- [What is being asked] Among the lines below, a stretch begins at the one with "From the above" and ends at the one with "By integrating KCL". Repeat that stretch exactly, ends included.
-------- Working data --------
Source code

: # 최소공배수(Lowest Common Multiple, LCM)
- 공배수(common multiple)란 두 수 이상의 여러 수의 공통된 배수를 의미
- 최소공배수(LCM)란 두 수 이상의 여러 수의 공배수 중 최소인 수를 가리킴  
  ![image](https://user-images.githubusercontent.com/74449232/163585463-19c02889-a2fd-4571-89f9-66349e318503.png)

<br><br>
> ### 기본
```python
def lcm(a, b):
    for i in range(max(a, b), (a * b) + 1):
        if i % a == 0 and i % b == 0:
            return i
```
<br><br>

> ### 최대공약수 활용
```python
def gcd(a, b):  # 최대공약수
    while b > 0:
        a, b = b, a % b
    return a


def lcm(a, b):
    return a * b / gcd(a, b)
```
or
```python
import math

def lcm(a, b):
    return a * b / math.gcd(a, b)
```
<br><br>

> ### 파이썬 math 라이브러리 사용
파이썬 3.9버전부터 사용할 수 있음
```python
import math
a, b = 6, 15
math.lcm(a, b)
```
--------
-------- Working data --------
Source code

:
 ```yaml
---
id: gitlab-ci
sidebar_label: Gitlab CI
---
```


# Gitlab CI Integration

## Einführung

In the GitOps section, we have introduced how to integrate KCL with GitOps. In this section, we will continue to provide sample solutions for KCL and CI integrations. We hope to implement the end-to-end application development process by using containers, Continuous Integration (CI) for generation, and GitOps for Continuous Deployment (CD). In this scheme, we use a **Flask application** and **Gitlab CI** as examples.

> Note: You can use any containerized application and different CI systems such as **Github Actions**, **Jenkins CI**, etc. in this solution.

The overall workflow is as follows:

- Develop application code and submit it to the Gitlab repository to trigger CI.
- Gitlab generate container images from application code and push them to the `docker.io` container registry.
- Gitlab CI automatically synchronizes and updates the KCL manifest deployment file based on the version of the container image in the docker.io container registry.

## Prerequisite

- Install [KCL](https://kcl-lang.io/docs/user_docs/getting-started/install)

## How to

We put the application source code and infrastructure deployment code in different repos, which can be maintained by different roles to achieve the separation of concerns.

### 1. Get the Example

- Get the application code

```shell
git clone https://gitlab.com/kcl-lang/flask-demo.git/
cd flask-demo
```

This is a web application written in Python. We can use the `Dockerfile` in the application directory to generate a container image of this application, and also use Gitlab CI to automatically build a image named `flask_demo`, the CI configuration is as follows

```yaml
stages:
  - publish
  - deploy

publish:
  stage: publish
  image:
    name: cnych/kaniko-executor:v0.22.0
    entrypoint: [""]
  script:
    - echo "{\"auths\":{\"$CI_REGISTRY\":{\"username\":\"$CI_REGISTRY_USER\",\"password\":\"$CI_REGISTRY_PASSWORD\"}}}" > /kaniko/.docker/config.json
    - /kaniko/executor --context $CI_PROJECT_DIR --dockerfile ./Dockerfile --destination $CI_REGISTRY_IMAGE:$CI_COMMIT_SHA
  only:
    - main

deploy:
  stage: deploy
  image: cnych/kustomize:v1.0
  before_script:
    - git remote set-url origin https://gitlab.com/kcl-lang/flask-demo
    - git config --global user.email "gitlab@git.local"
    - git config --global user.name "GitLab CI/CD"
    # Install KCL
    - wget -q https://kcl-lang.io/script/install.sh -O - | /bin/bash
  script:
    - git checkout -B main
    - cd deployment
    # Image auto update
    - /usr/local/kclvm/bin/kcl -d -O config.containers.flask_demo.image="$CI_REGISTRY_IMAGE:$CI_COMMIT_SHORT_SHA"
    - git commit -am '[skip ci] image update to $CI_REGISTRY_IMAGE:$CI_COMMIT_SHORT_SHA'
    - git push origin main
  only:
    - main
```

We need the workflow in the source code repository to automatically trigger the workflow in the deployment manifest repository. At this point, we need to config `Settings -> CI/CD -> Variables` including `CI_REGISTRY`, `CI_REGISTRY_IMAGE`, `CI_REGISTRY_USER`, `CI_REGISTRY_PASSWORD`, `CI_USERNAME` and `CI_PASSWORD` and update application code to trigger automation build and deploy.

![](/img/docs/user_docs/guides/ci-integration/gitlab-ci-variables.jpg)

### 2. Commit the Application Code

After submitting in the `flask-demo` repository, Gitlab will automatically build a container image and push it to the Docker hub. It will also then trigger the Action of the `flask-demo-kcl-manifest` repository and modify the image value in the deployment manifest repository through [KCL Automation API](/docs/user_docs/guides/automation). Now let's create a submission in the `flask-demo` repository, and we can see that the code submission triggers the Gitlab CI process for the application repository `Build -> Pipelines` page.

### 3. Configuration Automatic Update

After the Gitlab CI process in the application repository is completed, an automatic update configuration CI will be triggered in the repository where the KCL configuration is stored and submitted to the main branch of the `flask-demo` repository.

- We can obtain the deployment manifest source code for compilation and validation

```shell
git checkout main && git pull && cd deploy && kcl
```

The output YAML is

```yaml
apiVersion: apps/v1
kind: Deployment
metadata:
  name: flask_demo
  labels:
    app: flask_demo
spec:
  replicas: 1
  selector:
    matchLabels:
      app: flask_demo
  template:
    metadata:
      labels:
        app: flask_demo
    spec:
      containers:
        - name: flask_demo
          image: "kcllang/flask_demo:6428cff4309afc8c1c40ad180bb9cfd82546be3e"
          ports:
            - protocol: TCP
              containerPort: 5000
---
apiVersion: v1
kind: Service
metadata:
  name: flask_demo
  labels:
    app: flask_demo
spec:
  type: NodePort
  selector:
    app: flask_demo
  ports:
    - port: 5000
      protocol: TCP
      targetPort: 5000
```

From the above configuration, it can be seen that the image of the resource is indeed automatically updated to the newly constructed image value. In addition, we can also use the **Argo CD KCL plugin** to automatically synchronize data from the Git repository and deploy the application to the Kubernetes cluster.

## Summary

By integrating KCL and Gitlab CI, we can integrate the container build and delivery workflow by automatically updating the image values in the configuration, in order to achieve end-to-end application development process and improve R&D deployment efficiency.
--------
- [Expected answer]
From the above configuration, it can be seen that the image of the resource is indeed automatically updated to the newly constructed image value. In addition, we can also use the **Argo CD KCL plugin** to automatically synchronize data from the Git repository and deploy the application to the Kubernetes cluster.

## Summary

By integrating KCL and Gitlab CI, we can integrate the container build and delivery workflow by automatically updating the image values in the configuration, in order to achieve end-to-end application development process and improve R&D deployment efficiency.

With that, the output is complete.